The you are good to go…offer the suggestion…and walk out smellin like a rose fella…
P.S…Just be sure that TX is not located inside the panel enclosure itself…not allowed…
But I can splice it with 12 and land it on a 15 A breaker.
Why yes you Can Bobster…lol
it will also help in the voltage drop of that 6" lead connected to the transformer…theheheh
Lets not forget that there are many breakers that are listed to terminate more than one conductor. Make sure before you write a correction, that the breaker in question is listed as suitable to terminate one conductor only. I would suspect if it is for one conductor only that it would be an older breaker as most newer type breakers are listed for 2 conductors.
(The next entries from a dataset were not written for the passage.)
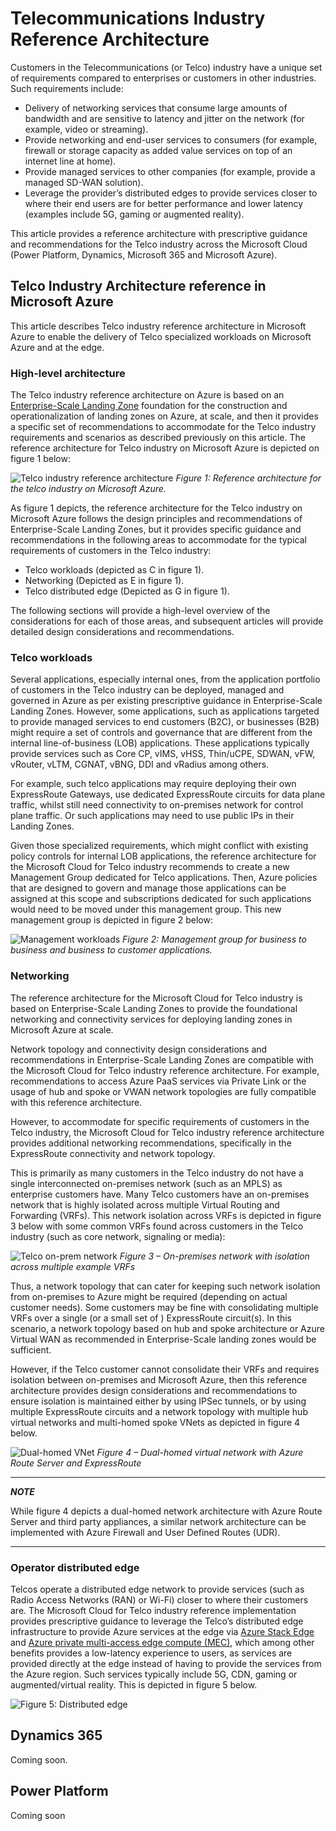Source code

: # Telecommunications Industry Reference Architecture

Customers in the Telecommunications (or Telco) industry have a unique set of requirements compared to enterprises or customers in other industries. Such requirements include:

* Delivery of networking services that consume large amounts of bandwidth and are sensitive to latency and jitter on the network (for example, video or streaming).
* Provide networking and end-user services to consumers (for example, firewall or storage capacity as added value services on top of an internet line at home).
* Provide managed services to other companies (for example, provide a managed SD-WAN solution).
* Leverage the provider’s distributed edges to provide services closer to where their end users are for better performance and lower latency (examples include 5G, gaming or augmented reality).

This article provides a reference architecture with prescriptive guidance and recommendations for the Telco industry across the Microsoft Cloud (Power Platform, Dynamics, Microsoft 365 and Microsoft Azure).

## Telco Industry Architecture reference in Microsoft Azure

This article describes Telco industry reference architecture in Microsoft Azure to enable the delivery of Telco specialized workloads on Microsoft Azure and at the edge.

### High-level architecture

The Telco industry reference architecture on Azure is based on an [Enterprise-Scale Landing Zone](https://docs.microsoft.com/en-us/azure/cloud-adoption-framework/ready/enterprise-scale/architecture) foundation for the construction and operationalization of landing zones on Azure, at scale, and then it provides a specific set of recommendations to accommodate for the Telco industry requirements and scenarios as described previously on this article. The reference architecture for Telco industry on Microsoft Azure is depicted on figure 1 below:

![Telco industry reference architecture](./docs/telco-industry-reference-architecture.png)
_Figure 1: Reference architecture for the telco industry on Microsoft Azure._

As figure 1 depicts, the reference architecture for the Telco industry on Microsoft Azure follows the design principles and recommendations of Enterprise-Scale Landing Zones, but it provides specific guidance and recommendations in the following areas to accommodate for the typical requirements of customers in the Telco industry:

* Telco workloads (depicted as C in figure 1).
* Networking (Depicted as E in figure 1).
* Telco distributed edge (Depicted as G in figure 1).

The following sections will provide a high-level overview of the considerations for each of those areas, and subsequent articles will provide detailed design considerations and recommendations.

### Telco workloads

Several applications, especially internal ones, from the application portfolio of customers in the Telco industry can be deployed, managed and governed in Azure as per existing prescriptive guidance in Enterprise-Scale Landing Zones. However, some applications, such as applications targeted to provide managed services to end customers (B2C), or businesses (B2B) might require a set of controls and governance that are different from the internal line-of-business (LOB) applications. These applications typically provide services such as Core CP, vIMS, vHSS, Thin/uCPE, SDWAN, vFW, vRouter, vLTM, CGNAT, vBNG, DDI and vRadius among others.

For example, such telco applications may require deploying their own ExpressRoute Gateways, use dedicated ExpressRoute circuits for data plane traffic, whilst still need connectivity to on-premises network for control plane traffic. Or such applications may need to use public IPs in their Landing Zones. 

Given those specialized requirements, which might conflict with existing policy controls for internal LOB applications, the reference architecture for the Microsoft Cloud for Telco industry recommends to create a new Management Group dedicated for Telco applications. Then, Azure policies that are designed to govern and manage those applications can be assigned at this scope and subscriptions dedicated for such applications would need to be moved under this management group. This new management group is depicted in figure 2 below:

![Management workloads](./docs/management-group-telco.png)
_Figure 2: Management group for business to business and business to customer applications._

### Networking

The reference architecture for the Microsoft Cloud for Telco industry is based on Enterprise-Scale Landing Zones to provide the foundational networking and connectivity services for deploying landing zones in Microsoft Azure at scale.

Network topology and connectivity design considerations and recommendations in Enterprise-Scale Landing Zones are compatible with the Microsoft Cloud for Telco industry reference architecture. For example, recommendations to access Azure PaaS services via Private Link or the usage of hub and spoke or VWAN network topologies are fully compatible with this reference architecture.

However, to accommodate for specific requirements of customers in the Telco industry, the Microsoft Cloud for Telco industry reference architecture provides additional networking recommendations, specifically in the ExpressRoute connectivity and network topology.

This is primarily as many customers in the Telco industry do not have a single interconnected on-premises network (such as an MPLS) as enterprise customers have. Many Telco customers have an on-premises network that is highly isolated across multiple Virtual Routing and Forwarding (VRFs). This network isolation across VRFs is depicted in figure 3 below with some common VRFs found across customers in the Telco industry (such as core network, signaling or media):

![Telco on-prem network](./docs/telco-onprem.png)
_Figure 3 – On-premises network with isolation across multiple example VRFs_

Thus, a network topology that can cater for keeping such network isolation from on-premises to Azure might be required (depending on actual customer needs). Some customers may be fine with consolidating multiple VRFs over a single (or a small set of ) ExpressRoute circuit(s). In this scenario, a network topology based on hub and spoke architecture or Azure Virtual WAN as recommended in Enterprise-Scale landing zones would be sufficient.

However, if the Telco customer cannot consolidate their VRFs and requires isolation between on-premises and Microsoft Azure, then this reference architecture provides design considerations and recommendations to ensure isolation is maintained either by using IPSec tunnels, or by using multiple ExpressRoute circuits and a network topology with multiple hub virtual networks and multi-homed spoke VNets as depicted in figure 4 below.

![Dual-homed VNet](./docs/dual-homed-topology-expressroute.png)
_Figure 4 – Dual-homed virtual network with Azure Route Server and ExpressRoute_

---
***NOTE***

While figure 4 depicts a dual-homed network architecture with Azure Route Server and third party appliances, a similar network architecture can be implemented with Azure Firewall and User Defined Routes (UDR).

---

### Operator distributed edge

Telcos operate a distributed edge network to provide services (such as Radio Access Networks (RAN) or Wi-Fi) closer to where their customers are. The Microsoft Cloud for Telco industry reference implementation provides prescriptive guidance to leverage the Telco’s distributed edge infrastructure to provide Azure services at the edge via [Azure Stack Edge](https://docs.microsoft.com/en-us/azure/databox-online/) and [Azure private multi-access edge compute (MEC)](https://docs.microsoft.com/en-us/azure/private-multi-access-edge-compute-mec/overview), which among other benefits provides a low-latency experience to users, as services are provided directly at the edge instead of having to provide the services from the Azure region. Such services typically include 5G, CDN, gaming or augmented/virtual reality. This is depicted in figure 5 below.

![Figure 5: Distributed edge](./docs/telco-industry-edge.png)

## Dynamics 365

Coming soon.

## Power Platform

Coming soon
There are small, repeat, very small labels on the breaker that show this info, or if the panel cover is blocking this, go to the manufacturer’s website for this info.
I do not believe the HI is talking about newer breakers that are allowing (2) wires, ( ie: Sq D and now a few CH as well ) in most home inspections the breakers are older and they experience situations like old Crouse Hinds, GE, FP, Bryant and the like which do not allow multiple wires per terminal connection.
In this case the easiest FIX for them to recommend is removing the wire, splicing and wirenutting it with the wire it was double lugged with on the breaker and taking a single wire to the existing breaker.
90% of what the HI’s on here deal with are older models.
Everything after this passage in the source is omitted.